[Dataset records]
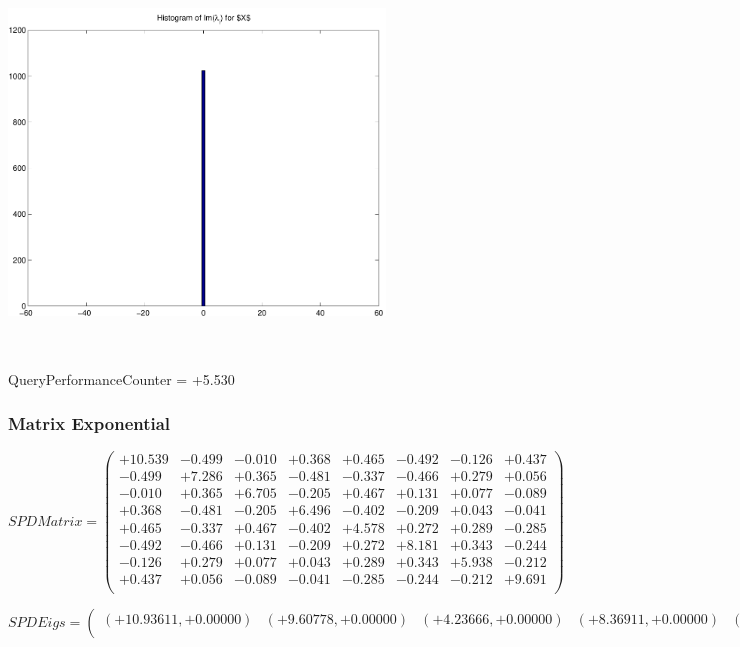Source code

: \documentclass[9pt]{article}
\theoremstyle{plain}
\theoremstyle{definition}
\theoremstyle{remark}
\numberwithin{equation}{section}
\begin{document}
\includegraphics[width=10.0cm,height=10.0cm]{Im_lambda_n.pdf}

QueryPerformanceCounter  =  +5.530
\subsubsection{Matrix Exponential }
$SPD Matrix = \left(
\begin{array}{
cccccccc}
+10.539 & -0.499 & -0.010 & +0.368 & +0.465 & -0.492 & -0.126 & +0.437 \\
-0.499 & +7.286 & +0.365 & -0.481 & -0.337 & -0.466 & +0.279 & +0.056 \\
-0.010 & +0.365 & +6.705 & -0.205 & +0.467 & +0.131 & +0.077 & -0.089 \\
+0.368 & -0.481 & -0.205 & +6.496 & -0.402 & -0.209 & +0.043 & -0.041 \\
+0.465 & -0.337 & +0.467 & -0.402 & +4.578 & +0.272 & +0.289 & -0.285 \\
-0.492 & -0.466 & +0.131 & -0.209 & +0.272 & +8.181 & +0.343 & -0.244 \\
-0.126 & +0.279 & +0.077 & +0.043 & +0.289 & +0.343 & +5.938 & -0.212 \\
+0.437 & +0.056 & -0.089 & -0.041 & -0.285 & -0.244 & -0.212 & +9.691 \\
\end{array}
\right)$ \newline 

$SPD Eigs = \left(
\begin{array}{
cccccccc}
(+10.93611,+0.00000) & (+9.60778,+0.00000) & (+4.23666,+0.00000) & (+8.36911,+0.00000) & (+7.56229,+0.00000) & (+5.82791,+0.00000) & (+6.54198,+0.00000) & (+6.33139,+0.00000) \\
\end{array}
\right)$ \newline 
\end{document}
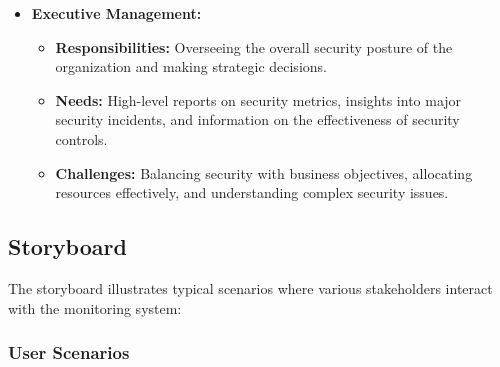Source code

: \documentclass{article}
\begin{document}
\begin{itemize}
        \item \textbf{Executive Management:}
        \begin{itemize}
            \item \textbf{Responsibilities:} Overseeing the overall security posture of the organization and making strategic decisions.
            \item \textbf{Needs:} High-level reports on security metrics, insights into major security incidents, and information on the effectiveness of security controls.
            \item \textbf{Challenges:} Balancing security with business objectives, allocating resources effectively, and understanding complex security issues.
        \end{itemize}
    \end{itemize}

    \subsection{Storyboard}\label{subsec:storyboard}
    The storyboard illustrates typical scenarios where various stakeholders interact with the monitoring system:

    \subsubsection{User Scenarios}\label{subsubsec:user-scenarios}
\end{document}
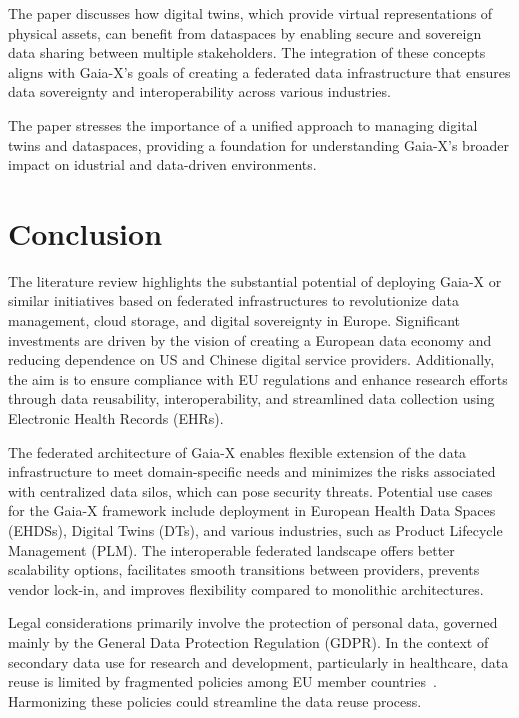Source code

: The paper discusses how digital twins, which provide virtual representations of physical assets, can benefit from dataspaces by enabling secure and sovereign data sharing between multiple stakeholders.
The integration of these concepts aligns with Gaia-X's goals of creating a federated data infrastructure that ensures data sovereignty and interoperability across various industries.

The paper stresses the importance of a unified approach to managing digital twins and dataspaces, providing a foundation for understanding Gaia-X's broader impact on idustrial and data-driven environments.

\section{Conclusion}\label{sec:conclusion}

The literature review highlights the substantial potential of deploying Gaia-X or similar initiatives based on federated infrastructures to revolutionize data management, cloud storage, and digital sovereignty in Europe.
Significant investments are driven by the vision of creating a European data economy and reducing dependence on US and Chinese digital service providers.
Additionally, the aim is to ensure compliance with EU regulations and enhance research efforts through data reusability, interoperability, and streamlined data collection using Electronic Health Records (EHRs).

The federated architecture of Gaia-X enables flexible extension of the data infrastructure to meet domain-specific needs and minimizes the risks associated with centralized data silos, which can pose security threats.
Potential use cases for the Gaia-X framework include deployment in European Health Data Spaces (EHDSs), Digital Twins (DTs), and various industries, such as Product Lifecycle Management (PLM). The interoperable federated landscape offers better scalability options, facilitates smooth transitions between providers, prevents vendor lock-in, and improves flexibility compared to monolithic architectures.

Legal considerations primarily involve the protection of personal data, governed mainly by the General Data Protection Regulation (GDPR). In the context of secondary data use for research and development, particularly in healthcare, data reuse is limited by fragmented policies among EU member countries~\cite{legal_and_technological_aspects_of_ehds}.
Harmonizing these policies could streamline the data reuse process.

...

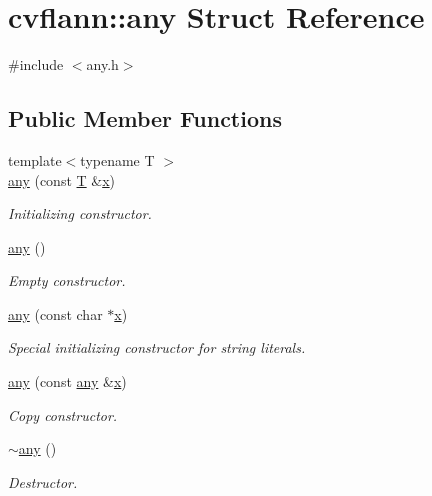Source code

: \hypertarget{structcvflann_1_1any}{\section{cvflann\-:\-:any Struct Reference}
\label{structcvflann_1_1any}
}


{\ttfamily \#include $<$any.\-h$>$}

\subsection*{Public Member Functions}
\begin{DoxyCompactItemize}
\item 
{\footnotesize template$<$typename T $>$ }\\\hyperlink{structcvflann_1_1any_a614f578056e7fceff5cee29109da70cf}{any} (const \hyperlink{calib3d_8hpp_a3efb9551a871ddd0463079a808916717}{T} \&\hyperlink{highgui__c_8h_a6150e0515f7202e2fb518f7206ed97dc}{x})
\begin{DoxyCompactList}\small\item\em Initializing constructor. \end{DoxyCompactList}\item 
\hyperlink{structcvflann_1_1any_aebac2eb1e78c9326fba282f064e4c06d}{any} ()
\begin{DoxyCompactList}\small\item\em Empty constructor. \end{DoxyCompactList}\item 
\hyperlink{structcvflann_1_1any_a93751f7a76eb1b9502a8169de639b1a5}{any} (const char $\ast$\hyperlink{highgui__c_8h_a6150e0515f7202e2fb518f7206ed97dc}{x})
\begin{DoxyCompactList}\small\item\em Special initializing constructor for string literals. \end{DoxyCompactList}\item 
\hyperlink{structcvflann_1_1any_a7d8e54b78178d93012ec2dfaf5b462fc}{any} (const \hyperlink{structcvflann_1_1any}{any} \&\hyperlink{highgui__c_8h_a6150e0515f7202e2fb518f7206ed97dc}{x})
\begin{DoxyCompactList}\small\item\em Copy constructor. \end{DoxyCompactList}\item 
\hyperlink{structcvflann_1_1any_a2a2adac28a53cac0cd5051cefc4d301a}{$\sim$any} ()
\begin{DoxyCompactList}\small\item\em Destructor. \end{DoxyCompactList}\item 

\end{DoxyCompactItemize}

* * *

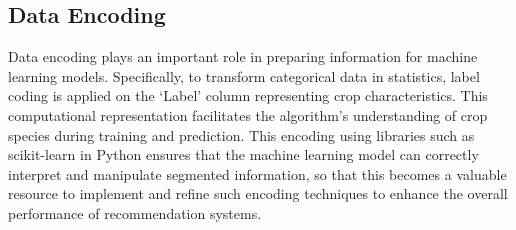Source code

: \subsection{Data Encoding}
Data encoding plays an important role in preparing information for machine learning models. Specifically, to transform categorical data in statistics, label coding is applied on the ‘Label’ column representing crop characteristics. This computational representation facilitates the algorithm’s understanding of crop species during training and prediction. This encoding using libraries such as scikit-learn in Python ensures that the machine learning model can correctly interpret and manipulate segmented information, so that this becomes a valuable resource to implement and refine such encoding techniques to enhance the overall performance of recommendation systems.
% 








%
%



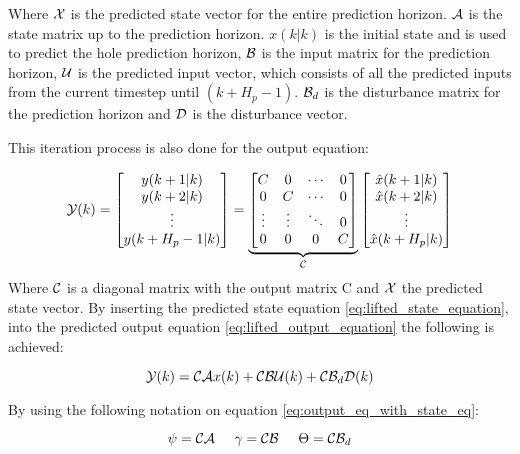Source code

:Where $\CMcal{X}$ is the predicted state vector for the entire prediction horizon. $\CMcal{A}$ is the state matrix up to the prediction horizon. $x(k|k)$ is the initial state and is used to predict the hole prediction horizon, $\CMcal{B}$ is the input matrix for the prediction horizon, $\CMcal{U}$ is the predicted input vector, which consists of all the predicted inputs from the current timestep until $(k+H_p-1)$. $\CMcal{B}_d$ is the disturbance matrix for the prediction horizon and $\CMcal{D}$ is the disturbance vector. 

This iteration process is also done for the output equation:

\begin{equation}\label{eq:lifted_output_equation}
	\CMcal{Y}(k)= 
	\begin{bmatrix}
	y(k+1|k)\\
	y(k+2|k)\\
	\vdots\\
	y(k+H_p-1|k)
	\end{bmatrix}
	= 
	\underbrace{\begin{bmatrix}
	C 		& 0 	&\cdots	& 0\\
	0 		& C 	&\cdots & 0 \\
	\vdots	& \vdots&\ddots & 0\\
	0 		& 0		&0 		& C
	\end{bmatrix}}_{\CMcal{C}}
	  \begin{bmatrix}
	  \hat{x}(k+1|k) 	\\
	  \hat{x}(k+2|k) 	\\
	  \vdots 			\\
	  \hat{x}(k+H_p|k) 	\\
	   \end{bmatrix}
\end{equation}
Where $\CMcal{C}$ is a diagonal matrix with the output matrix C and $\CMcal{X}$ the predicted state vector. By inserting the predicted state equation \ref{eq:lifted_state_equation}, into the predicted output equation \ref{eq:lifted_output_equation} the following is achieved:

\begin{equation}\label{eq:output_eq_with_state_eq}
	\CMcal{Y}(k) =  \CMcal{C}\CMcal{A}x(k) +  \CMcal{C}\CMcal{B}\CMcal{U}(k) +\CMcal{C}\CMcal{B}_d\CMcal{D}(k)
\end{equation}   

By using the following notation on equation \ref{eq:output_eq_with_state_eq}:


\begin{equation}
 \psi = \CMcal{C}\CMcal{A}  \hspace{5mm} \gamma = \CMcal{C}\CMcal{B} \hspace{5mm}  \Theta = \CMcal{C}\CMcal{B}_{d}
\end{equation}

-- About this task --
Count how many lines of the entries contain the word "storyboard", and respond with that count only.

-- Final answer --
2